Stored records:
-------

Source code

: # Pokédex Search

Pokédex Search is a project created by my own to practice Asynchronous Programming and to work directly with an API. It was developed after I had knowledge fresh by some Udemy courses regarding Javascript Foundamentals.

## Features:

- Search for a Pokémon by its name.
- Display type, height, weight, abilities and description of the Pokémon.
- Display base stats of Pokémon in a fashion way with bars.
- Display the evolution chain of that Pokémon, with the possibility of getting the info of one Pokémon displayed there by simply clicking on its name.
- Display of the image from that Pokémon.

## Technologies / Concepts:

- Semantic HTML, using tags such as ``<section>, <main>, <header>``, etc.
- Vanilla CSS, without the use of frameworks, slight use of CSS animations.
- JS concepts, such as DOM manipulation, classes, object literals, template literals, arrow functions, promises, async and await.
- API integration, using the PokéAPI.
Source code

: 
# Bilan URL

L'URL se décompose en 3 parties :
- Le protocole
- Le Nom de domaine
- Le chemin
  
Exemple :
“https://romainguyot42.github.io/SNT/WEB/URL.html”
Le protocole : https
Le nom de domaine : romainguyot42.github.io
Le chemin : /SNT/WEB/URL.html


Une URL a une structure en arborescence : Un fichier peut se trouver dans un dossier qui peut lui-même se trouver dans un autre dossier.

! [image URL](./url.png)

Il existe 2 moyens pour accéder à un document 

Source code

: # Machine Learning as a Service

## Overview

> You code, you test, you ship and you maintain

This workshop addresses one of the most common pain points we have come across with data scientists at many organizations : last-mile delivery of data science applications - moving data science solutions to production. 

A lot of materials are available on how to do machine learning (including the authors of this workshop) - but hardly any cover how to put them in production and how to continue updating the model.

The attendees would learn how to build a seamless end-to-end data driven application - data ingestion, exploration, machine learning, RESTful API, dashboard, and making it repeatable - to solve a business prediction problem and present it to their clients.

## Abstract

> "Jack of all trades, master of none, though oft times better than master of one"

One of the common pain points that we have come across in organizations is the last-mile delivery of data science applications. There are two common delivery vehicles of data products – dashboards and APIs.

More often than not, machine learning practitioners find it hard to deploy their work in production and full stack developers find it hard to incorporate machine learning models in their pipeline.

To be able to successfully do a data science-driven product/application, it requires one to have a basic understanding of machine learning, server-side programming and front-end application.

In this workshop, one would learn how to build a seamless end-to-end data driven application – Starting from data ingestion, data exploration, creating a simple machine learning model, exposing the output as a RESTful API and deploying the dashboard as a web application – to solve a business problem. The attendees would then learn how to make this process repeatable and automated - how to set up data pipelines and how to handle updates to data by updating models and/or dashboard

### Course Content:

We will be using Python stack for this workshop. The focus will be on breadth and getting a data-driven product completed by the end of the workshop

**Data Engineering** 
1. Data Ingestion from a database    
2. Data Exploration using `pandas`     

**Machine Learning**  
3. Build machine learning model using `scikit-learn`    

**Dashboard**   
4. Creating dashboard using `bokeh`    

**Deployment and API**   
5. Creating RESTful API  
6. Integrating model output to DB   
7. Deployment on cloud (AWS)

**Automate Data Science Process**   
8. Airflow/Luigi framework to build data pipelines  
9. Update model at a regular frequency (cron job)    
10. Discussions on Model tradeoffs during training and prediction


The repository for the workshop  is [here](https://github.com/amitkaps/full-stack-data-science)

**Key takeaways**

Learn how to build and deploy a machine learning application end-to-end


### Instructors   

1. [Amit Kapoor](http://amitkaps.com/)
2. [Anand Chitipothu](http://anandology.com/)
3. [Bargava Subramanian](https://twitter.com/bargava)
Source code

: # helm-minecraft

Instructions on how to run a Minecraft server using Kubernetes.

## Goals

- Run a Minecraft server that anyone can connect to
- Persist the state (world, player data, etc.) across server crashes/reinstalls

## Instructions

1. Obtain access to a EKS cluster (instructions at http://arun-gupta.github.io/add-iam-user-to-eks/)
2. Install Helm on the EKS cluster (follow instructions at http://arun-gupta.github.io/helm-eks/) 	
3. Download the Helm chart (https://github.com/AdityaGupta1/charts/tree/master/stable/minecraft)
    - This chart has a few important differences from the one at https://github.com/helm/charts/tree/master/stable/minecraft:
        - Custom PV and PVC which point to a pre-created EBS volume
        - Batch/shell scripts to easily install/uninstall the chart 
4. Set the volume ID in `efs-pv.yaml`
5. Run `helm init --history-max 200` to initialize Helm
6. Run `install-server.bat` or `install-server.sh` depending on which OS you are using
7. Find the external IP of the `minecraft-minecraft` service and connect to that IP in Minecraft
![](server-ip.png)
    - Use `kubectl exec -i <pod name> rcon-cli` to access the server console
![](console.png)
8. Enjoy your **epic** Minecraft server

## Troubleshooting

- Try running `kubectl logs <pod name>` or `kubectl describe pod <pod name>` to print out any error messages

-------

TASK: What is needed is a verbatim copy of the data, complete from first line to last.

RESPONSE BELOW:
Source code

: # Pokédex Search

Pokédex Search is a project created by my own to practice Asynchronous Programming and to work directly with an API. It was developed after I had knowledge fresh by some Udemy courses regarding Javascript Foundamentals.

## Features:

- Search for a Pokémon by its name.
- Display type, height, weight, abilities and description of the Pokémon.
- Display base stats of Pokémon in a fashion way with bars.
- Display the evolution chain of that Pokémon, with the possibility of getting the info of one Pokémon displayed there by simply clicking on its name.
- Display of the image from that Pokémon.

## Technologies / Concepts:

- Semantic HTML, using tags such as ``<section>, <main>, <header>``, etc.
- Vanilla CSS, without the use of frameworks, slight use of CSS animations.
- JS concepts, such as DOM manipulation, classes, object literals, template literals, arrow functions, promises, async and await.
- API integration, using the PokéAPI.
Source code

: 
# Bilan URL

L'URL se décompose en 3 parties :
- Le protocole
- Le Nom de domaine
- Le chemin
  
Exemple :
“https://romainguyot42.github.io/SNT/WEB/URL.html”
Le protocole : https
Le nom de domaine : romainguyot42.github.io
Le chemin : /SNT/WEB/URL.html


Une URL a une structure en arborescence : Un fichier peut se trouver dans un dossier qui peut lui-même se trouver dans un autre dossier.

! [image URL](./url.png)

Il existe 2 moyens pour accéder à un document 

Source code

: # Machine Learning as a Service

## Overview

> You code, you test, you ship and you maintain

This workshop addresses one of the most common pain points we have come across with data scientists at many organizations : last-mile delivery of data science applications - moving data science solutions to production. 

A lot of materials are available on how to do machine learning (including the authors of this workshop) - but hardly any cover how to put them in production and how to continue updating the model.

The attendees would learn how to build a seamless end-to-end data driven application - data ingestion, exploration, machine learning, RESTful API, dashboard, and making it repeatable - to solve a business prediction problem and present it to their clients.

## Abstract

> "Jack of all trades, master of none, though oft times better than master of one"

One of the common pain points that we have come across in organizations is the last-mile delivery of data science applications. There are two common delivery vehicles of data products – dashboards and APIs.

More often than not, machine learning practitioners find it hard to deploy their work in production and full stack developers find it hard to incorporate machine learning models in their pipeline.

To be able to successfully do a data science-driven product/application, it requires one to have a basic understanding of machine learning, server-side programming and front-end application.

In this workshop, one would learn how to build a seamless end-to-end data driven application – Starting from data ingestion, data exploration, creating a simple machine learning model, exposing the output as a RESTful API and deploying the dashboard as a web application – to solve a business problem. The attendees would then learn how to make this process repeatable and automated - how to set up data pipelines and how to handle updates to data by updating models and/or dashboard

### Course Content:

We will be using Python stack for this workshop. The focus will be on breadth and getting a data-driven product completed by the end of the workshop

**Data Engineering** 
1. Data Ingestion from a database    
2. Data Exploration using `pandas`     

**Machine Learning**  
3. Build machine learning model using `scikit-learn`    

**Dashboard**   
4. Creating dashboard using `bokeh`    

**Deployment and API**   
5. Creating RESTful API  
6. Integrating model output to DB   
7. Deployment on cloud (AWS)

**Automate Data Science Process**   
8. Airflow/Luigi framework to build data pipelines  
9. Update model at a regular frequency (cron job)    
10. Discussions on Model tradeoffs during training and prediction


The repository for the workshop  is [here](https://github.com/amitkaps/full-stack-data-science)

**Key takeaways**

Learn how to build and deploy a machine learning application end-to-end


### Instructors   

1. [Amit Kapoor](http://amitkaps.com/)
2. [Anand Chitipothu](http://anandology.com/)
3. [Bargava Subramanian](https://twitter.com/bargava)
Source code

: # helm-minecraft

Instructions on how to run a Minecraft server using Kubernetes.

## Goals

- Run a Minecraft server that anyone can connect to
- Persist the state (world, player data, etc.) across server crashes/reinstalls

## Instructions

1. Obtain access to a EKS cluster (instructions at http://arun-gupta.github.io/add-iam-user-to-eks/)
2. Install Helm on the EKS cluster (follow instructions at http://arun-gupta.github.io/helm-eks/) 	
3. Download the Helm chart (https://github.com/AdityaGupta1/charts/tree/master/stable/minecraft)
    - This chart has a few important differences from the one at https://github.com/helm/charts/tree/master/stable/minecraft:
        - Custom PV and PVC which point to a pre-created EBS volume
        - Batch/shell scripts to easily install/uninstall the chart 
4. Set the volume ID in `efs-pv.yaml`
5. Run `helm init --history-max 200` to initialize Helm
6. Run `install-server.bat` or `install-server.sh` depending on which OS you are using
7. Find the external IP of the `minecraft-minecraft` service and connect to that IP in Minecraft
![](server-ip.png)
    - Use `kubectl exec -i <pod name> rcon-cli` to access the server console
![](console.png)
8. Enjoy your **epic** Minecraft server

## Troubleshooting

- Try running `kubectl logs <pod name>` or `kubectl describe pod <pod name>` to print out any error messages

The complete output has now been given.